The Next Weave of the Web?
Tim Berners-Lee, chief architect of the World Wide Web, has a new vision for the Internet called the "Semantic Web"

The next weave of the web?ON CHRISTMAS DAY, 1990, Tim Berners-Lee switched on the world's first website server. Even though he had invented it, the event wasn't particularly momentous for him, mainly because his wife was about to have their first baby. But Berners-Lee had a pretty shrewd idea it had the potential to be far-reaching. For one thing, he had considered forming a start-up and patenting the technology used to create what would become the greatest software innovation of the last decades of the 20th century. But he decided against doing so. Berners-Lee wanted to make the world a richer place, not line his own pockets. So he gave his brainchild to us all instead.

Along with his colleagues in the World Wide Web Consortium (W3C), based at Massachusetts Institute of Technology (MIT), Berners-Lee now plans to give us an even grander gift: A next generation Web that looks set to be the most important software development of this decade and beyond. Berners-Lee regards today's Web as limited. And by 2005, he hopes to begin replacing it with what he calls the "Semantic Web" - a smart network that, amongst other things, will revolutionize our ability to search on the Web.


"[The Semantic Web]
will foster global collaborations among people with diverse cultural perspectives..."


Software messengers
Even with a fairly basic version of this future Web, mining online repositories for specific chunks of knowledge would no longer force people to wade through screen after screen of irrelevant search results. Instead, computers would dispatch intelligent agents, or software messengers, to explore websites by the thousands and sift out only what is relevant, be it a web page or digital object. That in itself would provide a major boost in productivity in the workplace, at study, and at home. But there's a good deal more potential. Software agents could also take on many routine business chores, such as helping manufacturers find and negotiate with lowest-cost parts suppliers and handle help-desk questions.

Lateral thinking
The Semantic Web would also be a boon to creative, lateral modes of thinking. Most inventions and scientific breakthroughs, including today's Web, sprang from novel combinations of existing knowledge. The Semantic Web would make it possible to evaluate more combinations than anyone could dream of in a lifetime.

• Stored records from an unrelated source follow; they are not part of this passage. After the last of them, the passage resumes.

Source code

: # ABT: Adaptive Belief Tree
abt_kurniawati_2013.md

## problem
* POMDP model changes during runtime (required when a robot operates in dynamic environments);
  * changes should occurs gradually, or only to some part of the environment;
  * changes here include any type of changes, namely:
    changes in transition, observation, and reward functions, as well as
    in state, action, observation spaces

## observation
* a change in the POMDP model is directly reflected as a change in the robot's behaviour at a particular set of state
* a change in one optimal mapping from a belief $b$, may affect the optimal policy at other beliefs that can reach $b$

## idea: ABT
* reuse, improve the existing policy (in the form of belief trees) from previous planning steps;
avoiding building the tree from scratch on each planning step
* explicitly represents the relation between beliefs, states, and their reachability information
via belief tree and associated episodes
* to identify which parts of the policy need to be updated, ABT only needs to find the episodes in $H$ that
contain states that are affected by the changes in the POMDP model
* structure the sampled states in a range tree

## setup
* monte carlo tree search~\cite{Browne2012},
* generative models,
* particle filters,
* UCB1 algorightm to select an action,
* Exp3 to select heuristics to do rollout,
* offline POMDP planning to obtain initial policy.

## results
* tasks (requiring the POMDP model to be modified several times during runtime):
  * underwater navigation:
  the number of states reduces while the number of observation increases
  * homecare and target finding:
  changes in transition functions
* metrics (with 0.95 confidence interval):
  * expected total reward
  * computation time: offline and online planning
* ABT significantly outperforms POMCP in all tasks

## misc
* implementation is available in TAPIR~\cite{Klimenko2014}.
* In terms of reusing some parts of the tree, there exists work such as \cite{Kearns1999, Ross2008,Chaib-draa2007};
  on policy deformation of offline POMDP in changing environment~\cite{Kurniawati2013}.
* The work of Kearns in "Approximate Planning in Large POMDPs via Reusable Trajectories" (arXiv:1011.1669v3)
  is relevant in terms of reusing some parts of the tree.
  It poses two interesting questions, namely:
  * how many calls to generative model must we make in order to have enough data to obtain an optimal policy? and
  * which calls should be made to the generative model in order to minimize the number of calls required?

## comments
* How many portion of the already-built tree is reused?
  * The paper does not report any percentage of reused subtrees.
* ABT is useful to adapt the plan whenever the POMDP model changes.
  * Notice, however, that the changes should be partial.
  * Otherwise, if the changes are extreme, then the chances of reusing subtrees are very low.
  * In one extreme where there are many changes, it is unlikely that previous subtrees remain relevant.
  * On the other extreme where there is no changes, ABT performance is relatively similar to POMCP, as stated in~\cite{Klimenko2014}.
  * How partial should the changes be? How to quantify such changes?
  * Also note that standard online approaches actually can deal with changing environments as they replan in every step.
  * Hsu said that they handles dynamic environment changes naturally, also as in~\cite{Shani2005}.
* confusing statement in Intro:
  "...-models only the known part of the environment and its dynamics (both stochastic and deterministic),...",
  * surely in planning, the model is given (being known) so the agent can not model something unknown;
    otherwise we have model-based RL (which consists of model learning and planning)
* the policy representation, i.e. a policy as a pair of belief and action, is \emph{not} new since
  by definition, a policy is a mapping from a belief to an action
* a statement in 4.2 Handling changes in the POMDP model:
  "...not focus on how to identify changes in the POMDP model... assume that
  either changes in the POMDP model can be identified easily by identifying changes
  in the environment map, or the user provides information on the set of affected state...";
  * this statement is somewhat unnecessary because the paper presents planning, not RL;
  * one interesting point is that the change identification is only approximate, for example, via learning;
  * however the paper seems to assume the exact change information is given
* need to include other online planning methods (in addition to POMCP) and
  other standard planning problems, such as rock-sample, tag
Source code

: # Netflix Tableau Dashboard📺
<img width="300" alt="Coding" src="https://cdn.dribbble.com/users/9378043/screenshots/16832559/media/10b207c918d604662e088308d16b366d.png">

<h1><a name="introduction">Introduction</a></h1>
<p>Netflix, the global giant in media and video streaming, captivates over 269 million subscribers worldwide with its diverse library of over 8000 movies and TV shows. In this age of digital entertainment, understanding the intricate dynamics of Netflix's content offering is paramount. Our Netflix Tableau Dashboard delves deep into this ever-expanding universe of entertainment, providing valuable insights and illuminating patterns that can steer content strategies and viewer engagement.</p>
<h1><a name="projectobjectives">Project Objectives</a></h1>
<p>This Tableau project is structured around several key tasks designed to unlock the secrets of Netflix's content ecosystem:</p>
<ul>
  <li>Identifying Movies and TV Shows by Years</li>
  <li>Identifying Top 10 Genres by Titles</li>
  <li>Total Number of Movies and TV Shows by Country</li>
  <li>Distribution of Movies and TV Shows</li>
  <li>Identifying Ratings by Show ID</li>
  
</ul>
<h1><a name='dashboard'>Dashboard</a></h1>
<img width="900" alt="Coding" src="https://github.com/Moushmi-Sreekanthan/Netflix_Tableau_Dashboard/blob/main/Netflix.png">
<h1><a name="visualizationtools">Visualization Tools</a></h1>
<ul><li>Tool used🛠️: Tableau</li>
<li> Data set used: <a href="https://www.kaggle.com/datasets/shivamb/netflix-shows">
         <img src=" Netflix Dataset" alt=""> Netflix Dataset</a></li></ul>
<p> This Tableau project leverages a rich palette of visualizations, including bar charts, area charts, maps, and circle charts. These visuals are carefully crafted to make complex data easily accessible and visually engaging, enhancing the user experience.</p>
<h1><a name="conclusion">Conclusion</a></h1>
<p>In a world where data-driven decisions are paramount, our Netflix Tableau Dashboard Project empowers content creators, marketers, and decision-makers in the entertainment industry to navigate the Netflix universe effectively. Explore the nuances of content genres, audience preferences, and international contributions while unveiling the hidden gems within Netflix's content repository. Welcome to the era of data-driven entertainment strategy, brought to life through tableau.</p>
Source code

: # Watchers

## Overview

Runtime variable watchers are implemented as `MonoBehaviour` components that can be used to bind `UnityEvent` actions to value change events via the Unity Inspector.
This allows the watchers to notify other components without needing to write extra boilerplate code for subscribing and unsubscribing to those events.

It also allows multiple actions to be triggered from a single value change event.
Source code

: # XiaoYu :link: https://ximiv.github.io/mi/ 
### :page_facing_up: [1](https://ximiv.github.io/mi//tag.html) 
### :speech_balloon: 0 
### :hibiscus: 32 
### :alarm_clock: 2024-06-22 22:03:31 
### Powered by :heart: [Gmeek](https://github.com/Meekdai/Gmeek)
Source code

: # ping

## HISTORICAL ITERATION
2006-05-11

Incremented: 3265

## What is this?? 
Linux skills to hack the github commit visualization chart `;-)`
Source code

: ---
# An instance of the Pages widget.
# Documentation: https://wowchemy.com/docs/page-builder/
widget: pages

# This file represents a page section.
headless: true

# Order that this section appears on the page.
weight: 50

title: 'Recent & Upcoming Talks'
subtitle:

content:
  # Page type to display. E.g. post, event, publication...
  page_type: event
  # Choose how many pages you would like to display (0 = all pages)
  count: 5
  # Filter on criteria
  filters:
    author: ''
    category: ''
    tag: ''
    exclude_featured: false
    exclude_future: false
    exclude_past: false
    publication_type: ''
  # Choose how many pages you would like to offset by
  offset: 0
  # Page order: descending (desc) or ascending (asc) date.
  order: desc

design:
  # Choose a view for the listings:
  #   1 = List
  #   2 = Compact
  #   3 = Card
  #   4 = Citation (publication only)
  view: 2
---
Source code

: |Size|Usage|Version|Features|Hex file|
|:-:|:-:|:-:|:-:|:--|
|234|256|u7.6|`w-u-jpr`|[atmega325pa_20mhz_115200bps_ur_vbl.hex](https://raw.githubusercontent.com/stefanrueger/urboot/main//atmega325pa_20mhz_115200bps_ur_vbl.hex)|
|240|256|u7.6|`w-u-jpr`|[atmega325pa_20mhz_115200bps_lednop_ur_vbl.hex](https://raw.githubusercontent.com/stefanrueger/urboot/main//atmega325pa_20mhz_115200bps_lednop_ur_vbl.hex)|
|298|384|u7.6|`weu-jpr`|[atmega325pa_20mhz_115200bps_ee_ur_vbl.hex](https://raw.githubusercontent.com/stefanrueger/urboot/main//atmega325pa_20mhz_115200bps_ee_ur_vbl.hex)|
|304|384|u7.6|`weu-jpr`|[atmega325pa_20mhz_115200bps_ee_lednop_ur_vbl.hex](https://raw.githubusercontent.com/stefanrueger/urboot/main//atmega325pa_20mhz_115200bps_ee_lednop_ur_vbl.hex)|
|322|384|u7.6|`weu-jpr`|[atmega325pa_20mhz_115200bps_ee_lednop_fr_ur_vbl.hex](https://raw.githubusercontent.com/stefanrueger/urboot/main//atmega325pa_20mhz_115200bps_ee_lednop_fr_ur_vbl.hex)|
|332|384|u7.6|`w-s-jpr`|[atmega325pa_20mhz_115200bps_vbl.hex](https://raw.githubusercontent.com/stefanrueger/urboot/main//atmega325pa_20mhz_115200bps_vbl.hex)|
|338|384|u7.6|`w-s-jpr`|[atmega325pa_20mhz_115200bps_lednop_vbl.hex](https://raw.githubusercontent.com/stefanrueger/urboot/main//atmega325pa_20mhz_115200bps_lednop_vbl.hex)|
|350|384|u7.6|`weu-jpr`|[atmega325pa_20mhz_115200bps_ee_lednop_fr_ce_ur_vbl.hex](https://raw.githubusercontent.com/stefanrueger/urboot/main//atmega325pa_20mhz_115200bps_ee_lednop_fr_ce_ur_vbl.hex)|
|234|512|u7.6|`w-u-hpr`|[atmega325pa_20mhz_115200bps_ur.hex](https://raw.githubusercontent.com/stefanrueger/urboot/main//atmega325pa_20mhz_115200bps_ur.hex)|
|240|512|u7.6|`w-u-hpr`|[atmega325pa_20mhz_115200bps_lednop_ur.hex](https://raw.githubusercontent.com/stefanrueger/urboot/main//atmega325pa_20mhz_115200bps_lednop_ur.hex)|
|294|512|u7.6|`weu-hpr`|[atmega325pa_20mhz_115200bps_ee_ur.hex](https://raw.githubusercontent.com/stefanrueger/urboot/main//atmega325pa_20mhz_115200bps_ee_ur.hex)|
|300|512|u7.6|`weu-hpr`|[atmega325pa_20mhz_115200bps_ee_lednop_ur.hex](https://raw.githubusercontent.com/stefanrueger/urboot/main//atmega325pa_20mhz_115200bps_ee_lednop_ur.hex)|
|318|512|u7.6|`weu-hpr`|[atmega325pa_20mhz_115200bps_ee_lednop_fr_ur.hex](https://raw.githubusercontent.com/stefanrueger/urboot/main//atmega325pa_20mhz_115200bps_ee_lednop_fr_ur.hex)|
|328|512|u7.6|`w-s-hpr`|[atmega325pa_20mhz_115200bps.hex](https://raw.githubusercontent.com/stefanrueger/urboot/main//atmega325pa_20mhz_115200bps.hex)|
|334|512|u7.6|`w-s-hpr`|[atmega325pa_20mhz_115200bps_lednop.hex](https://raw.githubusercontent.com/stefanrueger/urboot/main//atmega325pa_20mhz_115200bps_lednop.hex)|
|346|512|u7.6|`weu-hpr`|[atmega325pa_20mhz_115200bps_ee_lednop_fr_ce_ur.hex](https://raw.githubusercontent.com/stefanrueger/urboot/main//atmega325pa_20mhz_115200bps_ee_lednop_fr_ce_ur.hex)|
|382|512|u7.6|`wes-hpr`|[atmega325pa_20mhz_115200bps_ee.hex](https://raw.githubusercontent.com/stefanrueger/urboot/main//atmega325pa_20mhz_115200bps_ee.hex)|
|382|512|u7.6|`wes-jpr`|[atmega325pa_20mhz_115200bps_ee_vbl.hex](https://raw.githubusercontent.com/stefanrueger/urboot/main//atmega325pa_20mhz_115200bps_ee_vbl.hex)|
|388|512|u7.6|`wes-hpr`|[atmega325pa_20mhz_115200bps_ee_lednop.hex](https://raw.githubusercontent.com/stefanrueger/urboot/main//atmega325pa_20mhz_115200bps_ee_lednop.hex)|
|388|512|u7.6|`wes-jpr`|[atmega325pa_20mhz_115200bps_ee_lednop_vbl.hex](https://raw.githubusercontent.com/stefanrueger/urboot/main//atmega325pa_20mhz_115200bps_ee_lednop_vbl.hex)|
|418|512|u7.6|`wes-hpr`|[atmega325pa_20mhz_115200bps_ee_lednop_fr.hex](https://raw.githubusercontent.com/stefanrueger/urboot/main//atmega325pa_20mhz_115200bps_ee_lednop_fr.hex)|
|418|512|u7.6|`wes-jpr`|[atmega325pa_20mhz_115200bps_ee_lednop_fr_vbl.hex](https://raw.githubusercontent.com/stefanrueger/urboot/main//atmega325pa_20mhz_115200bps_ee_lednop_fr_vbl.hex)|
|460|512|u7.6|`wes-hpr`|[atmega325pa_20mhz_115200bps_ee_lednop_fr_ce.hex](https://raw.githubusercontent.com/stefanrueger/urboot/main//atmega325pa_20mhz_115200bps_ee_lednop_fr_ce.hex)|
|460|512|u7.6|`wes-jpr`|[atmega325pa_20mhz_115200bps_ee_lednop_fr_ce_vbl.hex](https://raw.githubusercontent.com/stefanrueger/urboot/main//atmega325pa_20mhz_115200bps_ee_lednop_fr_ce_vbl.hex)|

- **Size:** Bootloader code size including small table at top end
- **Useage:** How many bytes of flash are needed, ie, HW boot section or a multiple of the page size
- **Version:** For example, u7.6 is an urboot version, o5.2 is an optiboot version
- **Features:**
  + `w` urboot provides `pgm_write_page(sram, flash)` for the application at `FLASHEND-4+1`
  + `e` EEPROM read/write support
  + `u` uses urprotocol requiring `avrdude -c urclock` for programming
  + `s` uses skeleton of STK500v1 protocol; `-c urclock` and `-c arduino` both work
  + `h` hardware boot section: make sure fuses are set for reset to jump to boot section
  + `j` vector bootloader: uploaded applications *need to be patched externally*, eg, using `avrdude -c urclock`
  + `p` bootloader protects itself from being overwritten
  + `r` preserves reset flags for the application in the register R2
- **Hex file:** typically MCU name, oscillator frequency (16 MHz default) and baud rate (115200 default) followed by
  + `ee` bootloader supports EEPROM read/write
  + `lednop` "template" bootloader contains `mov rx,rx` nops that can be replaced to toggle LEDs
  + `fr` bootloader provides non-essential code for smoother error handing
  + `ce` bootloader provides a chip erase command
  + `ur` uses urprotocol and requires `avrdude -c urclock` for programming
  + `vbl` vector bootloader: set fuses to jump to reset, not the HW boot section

A lot of scientific research is now interdisciplinary (such as global climate change) which means scientists need to talk to each other. Currently, scientists can post ideas on the Web for others to read. But with machines doing the reading and translating jargon terms, related ideas from millions of Web pages could be distilled and summarized very quickly. That would lift the ability to assess, integrate, and think creatively about information to new heights.

New age of enlightenment?
Berners-Lee believes this will result in a new age of enlightenment. "[The Semantic Web] will help more people become intuitive as well as more analytical," he predicts. "It will foster global collaborations among people with diverse cultural perspectives, so we have a better chance of finding the right solutions to the really big issues - like the environment and climate warming."

In short, he thinks the Semantic Web stands to change the world even more than his original creation did.

Not surprisingly, critics see Berners-Lee and his W3C colleagues as being too visionary. Uttam M. Narsu, an analyst at Giga Information Group, for instance, says: "They're devoting too much effort to the Semantic Web, believing it will change the world yet again, and not enough effort to less sexy things that are important to business in the near term."

Growing numbers of companies, however, are right behind Berners-Lee. Adobe Systems, for instance, are building products with Semantic Web hooks (tags).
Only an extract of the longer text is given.